I have no doubt it 10xs developers who could produce 0 code without it
10×s developers who could produce 0 code without it
Let me see; ten times nothin’, add nothin’, carry the nothin’…
I think it’s both true that you can’t really write an entire app with just AI… At least not easily.
But also I don’t buy that AI doesn’t make me more productive. I’m not allowed to use it on my actual code but I have used it several times to generate one-off scripts and visualisations and for those it can easily save hours. They aren’t software I need to edit myself though.
Pretty much everyone I’ve talked to about this says the same thing. LLMs are useful for one-off scripts or quickly generating boilerplate. It just turns out that those tasks don’t make up the majority of programming work unless you are in a bullshit job anyway.
We aren’t yet great at knowing when LLM will save time and when it will inflate time.
That’s a great read. I’ve used AI a few times, and I’ve never used any of the code it’s spat out. The only thing it’s helped me with was telling me how to solve a bug when I knew what the problem was, but didn’t know the right RFC the solution was in (RFC 2047, about encoding non ASCII text in email headers, if you’re interested).

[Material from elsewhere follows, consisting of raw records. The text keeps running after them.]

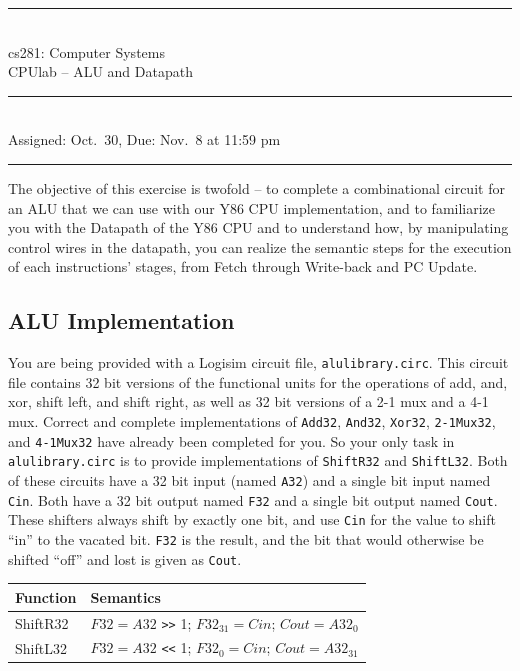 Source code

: \documentclass[11pt]{article}
\newcommand{\HRule}{\rule{\linewidth}{0.3mm}}
\begin{document}
\vspace*{-1.1in}
\begin{center}
\HRule \\
\vspace{0.04in}
cs281: Computer Systems\\
\vspace{0.03in}
\Large{CPUlab -- ALU and Datapath}
\normalsize
\vspace*{-0.04in}
\HRule \\
\vspace{.05in}
Assigned: Oct.~30, Due: Nov.~8 at 11:59 pm\\
\rule{2.75in}{0.01in}

\end{center}

The objective of this exercise is twofold -- to complete a combinational circuit for an ALU that we can use with our Y86 CPU implementation, and to familiarize you with the Datapath of the Y86 CPU and to understand how, by manipulating control wires in the datapath, you can realize the semantic steps for the execution of each instructions' stages, from Fetch through Write-back and PC Update.

\subsection*{ALU Implementation}
You are being provided with a Logisim circuit file, \texttt{alulibrary.circ}.  This circuit file contains 32 bit versions of the functional units for the operations of add, and, xor, shift left, and shift right, as well as 32 bit versions of a 2-1 mux and a 4-1 mux.  Correct and complete implementations of \texttt{Add32}, \texttt{And32}, \texttt{Xor32}, \texttt{2-1Mux32}, and \texttt{4-1Mux32} have already been completed for you.  So your only task in \texttt{alulibrary.circ} is to provide implementations of \texttt{ShiftR32} and \texttt{ShiftL32}.  Both of these circuits have a 32 bit input (named \texttt{A32}) and a single bit input named \texttt{Cin}.  Both have a 32 bit output named \texttt{F32} and a single bit output named \texttt{Cout}.  These shifters always shift by exactly one bit, and use \texttt{Cin} for the value to shift ``in'' to the vacated bit. \texttt{F32} is the result, and the bit that would otherwise be shifted ``off'' and lost is given as \texttt{Cout}.

\begin{center}
\begin{tabular}{|l|l|}
\hline
Function & Semantics \\
\hline \hline
ShiftR32 & $F32 = A32$ \verb+>>+ 1; $F32_{31} = Cin$; $Cout = A32_0$ \\ \hline
ShiftL32 & $F32 = A32$ \verb+<<+ 1; $F32_{0} = Cin$; $Cout = A32_{31}$ \\
\hline
\end{tabular}
\end{center}
\end{document}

One big issue I have with AI is how utterly reliant on RegEx it is. Everything can be solved with a RegEx! Even if it’s a terrible solution with horrendous performance implications, just throw more RegEx at it! Need to parse HTML? Guess what! RegEx!
I’ve been using the AI to help me with some beginner level rust compilation checks recently.
I never once got an accurate solution, but half the time it gave me a decent enough keyword to google or broken pattern to fix myself. The other half of the time it kept giving me back my own code proudly telling me it fixed it.
Don’t worry though, AGI is right around the corner. Just one more trillion dollars bro. One trillion and we’ll provide untold value to the shareholders bro. Trust me bro.
I dont get to decide what i code at work. My manager and product owners decide based on business needs. Most of the time its fixes and adding or removing functions as competing interests change priorities. But its really good at documenting old code while everyone figures exactly what they want. This author is in the 80s asking why every company doesnt immediately have a website now that the internet is available.
Your response seems very enterprise-focused. I think you might be missing the kind of software development that happens before it becomes enterprise. All of these metrics are very reasonable for new products, startups, consulting, and hobby hackers. If code were moving 10X now, we should reasonably see 10X new growth. These numbers show we’re not.
Arguably we should also see a 10X something in legacy and enterprise as well which is harder to measure. If we assume a 10X dev is producing 10X more code, we should expect 10X more bugs so we should also see a rise in QA positions. We’re not, so that’s a good indicator. We should also see a rise in product manager roles to handle teams that are suddenly producing 10X per member. We’re not, so that’s a good indicator. We should also see 10X new product deliveries from companies like Salesforce. We’re not, so that’s a good indicator.
You completely missed the sections on how long these tools have been available. Your point about the internet would be valid if this article was written in, say, 2021 when Copilot and Tabnine were new and hot. It would also have maybe been valid in early 2023 when people were first spinning up workflows off ChatGPT and making 10X promises. It’s now years later and we’re not seeing any growth in any of those numbers as illustrated by the article.